La manière dont les médias traitent le harcèlement sexuel a profondément changé au fil des années, passant d'un sujet rarement abordé à une question désormais placée au centre du débat public. Cette transformation reflète une prise de conscience sociale plus large et marque un tournant dans la représentation médiatique des violences sexistes et sexuelles.
L'évolution du traitement médiatique des affaires de harcèlement sexuel
L'analyse de la couverture médiatique des violences sexistes et sexuelles sur trois décennies (1989-2019) dans la presse française révèle des changements substantiels. Une étude portant sur 2071 articles du Monde et d'Ouest-France montre que Le Monde a commencé à relayer les affaires de violences sexuelles dès 1996, tandis qu'Ouest-France a suivi à partir de 2003-2004. Durant cette période, le vocabulaire et l'angle d'approche ont connu des modifications notables.

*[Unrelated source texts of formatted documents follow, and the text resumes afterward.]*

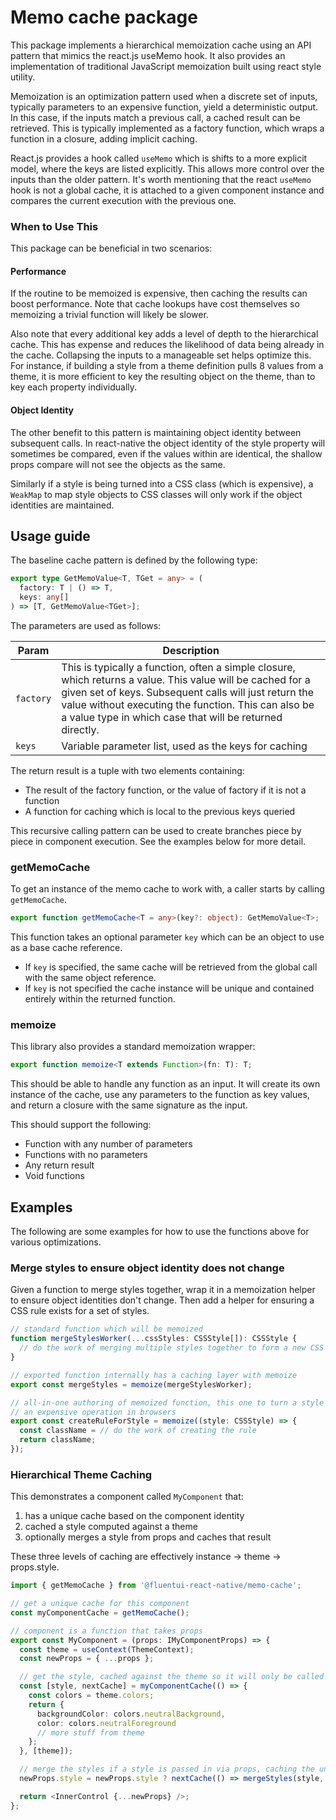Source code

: # Memo cache package

This package implements a hierarchical memoization cache using an API pattern that mimics the react.js useMemo hook. It also provides an implementation of traditional JavaScript memoization built using react style utility.

Memoization is an optimization pattern used when a discrete set of inputs, typically parameters to an expensive function, yield a deterministic output. In this case, if the inputs match a previous call, a cached result can be retrieved. This is typically implemented as a factory function, which wraps a function in a closure, adding implicit caching.

React.js provides a hook called `useMemo` which is shifts to a more explicit model, where the keys are listed explicitly. This allows more control over the inputs than the older pattern. It's worth mentioning that the react `useMemo` hook is not a global cache, it is attached to a given component instance and compares the current execution with the previous one.

### When to Use This

This package can be beneficial in two scenarios:

#### Performance

If the routine to be memoized is expensive, then caching the results can boost performance. Note that cache lookups have cost themselves so memoizing a trivial function will likely be slower.

Also note that every additional key adds a level of depth to the hierarchical cache. This has expense and reduces the likelihood of data being already in the cache. Collapsing the inputs to a manageable set helps optimize this. For instance, if building a style from a theme definition pulls 8 values from a theme, it is more efficient to key the resulting object on the theme, than to key each property individually.

#### Object Identity

The other benefit to this pattern is maintaining object identity between subsequent calls. In react-native the object identity of the style property will sometimes be compared, even if the values within are identical, the shallow props compare will not see the objects as the same.

Similarly if a style is being turned into a CSS class (which is expensive), a `WeakMap` to map style objects to CSS classes will only work if the object identities are maintained.

## Usage guide

The baseline cache pattern is defined by the following type:

```ts
export type GetMemoValue<T, TGet = any> = (
  factory: T | () => T,
  keys: any[]
) => [T, GetMemoValue<TGet>];
```

The parameters are used as follows:

| Param     | Description                                                                                                                                                                                                                                                                             |
| --------- | --------------------------------------------------------------------------------------------------------------------------------------------------------------------------------------------------------------------------------------------------------------------------------------- |
| `factory` | This is typically a function, often a simple closure, which returns a value. This value will be cached for a given set of keys. Subsequent calls will just return the value without executing the function. This can also be a value type in which case that will be returned directly. |
| `keys`    | Variable parameter list, used as the keys for caching                                                                                                                                                                                                                                   |

The return result is a tuple with two elements containing:

- The result of the factory function, or the value of factory if it is not a function
- A function for caching which is local to the previous keys queried

This recursive calling pattern can be used to create branches piece by piece in component execution. See the examples below for more detail.

### getMemoCache

To get an instance of the memo cache to work with, a caller starts by calling `getMemoCache`.

```ts
export function getMemoCache<T = any>(key?: object): GetMemoValue<T>;
```

This function takes an optional parameter `key` which can be an object to use as a base cache reference.

- If `key` is specified, the same cache will be retrieved from the global call with the same object reference.
- If `key` is not specified the cache instance will be unique and contained entirely within the returned function.

### memoize

This library also provides a standard memoization wrapper:

```ts
export function memoize<T extends Function>(fn: T): T;
```

This should be able to handle any function as an input. It will create its own instance of the cache, use any parameters to the function as key values, and return a closure with the same signature as the input.

This should support the following:

- Function with any number of parameters
- Functions with no parameters
- Any return result
- Void functions

## Examples

The following are some examples for how to use the functions above for various optimizations.

### Merge styles to ensure object identity does not change

Given a function to merge styles together, wrap it in a memoization helper to ensure object identities don't change. Then add a helper for ensuring a CSS rule exists for a set of styles.

```ts
// standard function which will be memoized
function mergeStylesWorker(...cssStyles: CSSStyle[]): CSSStyle {
  // do the work of merging multiple styles together to form a new CSS style
}

// exported function internally has a caching layer with memoize
export const mergeStyles = memoize(mergeStylesWorker);

// all-in-one authoring of memoized function, this one to turn a style into a CSS class, traditionally
// an expensive operation in browsers
export const createRuleForStyle = memoize((style: CSSStyle) => {
  const className = // do the work of creating the rule
  return className;
});
```

### Hierarchical Theme Caching

This demonstrates a component called `MyComponent` that:

1. has a unique cache based on the component identity
2. cached a style computed against a theme
3. optionally merges a style from props and caches that result

These three levels of caching are effectively instance -> theme -> props.style.

```ts
import { getMemoCache } from '@fluentui-react-native/memo-cache';

// get a unique cache for this component
const myComponentCache = getMemoCache();

// component is a function that takes props
export const MyComponent = (props: IMyComponentProps) => {
  const theme = useContext(ThemeContext);
  const newProps = { ...props };

  // get the style, cached against the theme so it will only be called once, note that because
  const [style, nextCache] = myComponentCache(() => {
    const colors = theme.colors;
    return {
      backgroundColor: colors.neutralBackground,
      color: colors.neutralForeground
      // more stuff from theme
    };
  }, [theme]);

  // merge the styles if a style is passed in via props, caching the union to ensure consistent object identity
  newProps.style = newProps.style ? nextCache(() => mergeStyles(style, newProps.style), [newProps.style])[0] : style;

  return <InnerControl {...newProps} />;
};
```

Du silence à la parole libérée : l'impact du mouvement #MeToo
Avant le mouvement #MeToo, les médias traitaient principalement les violences sexuelles sous l'angle du fait divers, avec une attention particulière portée aux agressions commises par des inconnus, alors que des formes comme l'inceste restaient moins visibles malgré leur prévalence statistique. L'AVFT (Association Européenne contre les Violences faites aux Femmes au Travail) avait d'ailleurs constaté une dégradation du traitement médiatique des violences sexistes au travail depuis 1992. Avec l'émergence du mouvement #MeToo, la parole des femmes a gagné en légitimité dans l'espace médiatique. Les champs lexicaux relatifs aux victimes, aux femmes et à leurs droits ont pris une place plus importante, notamment entre 2017 et 2019. Selon un rapport de l'Arcom, 77% des Français considèrent aujourd'hui que les médias jouent un rôle central dans la dénonciation de ces violences.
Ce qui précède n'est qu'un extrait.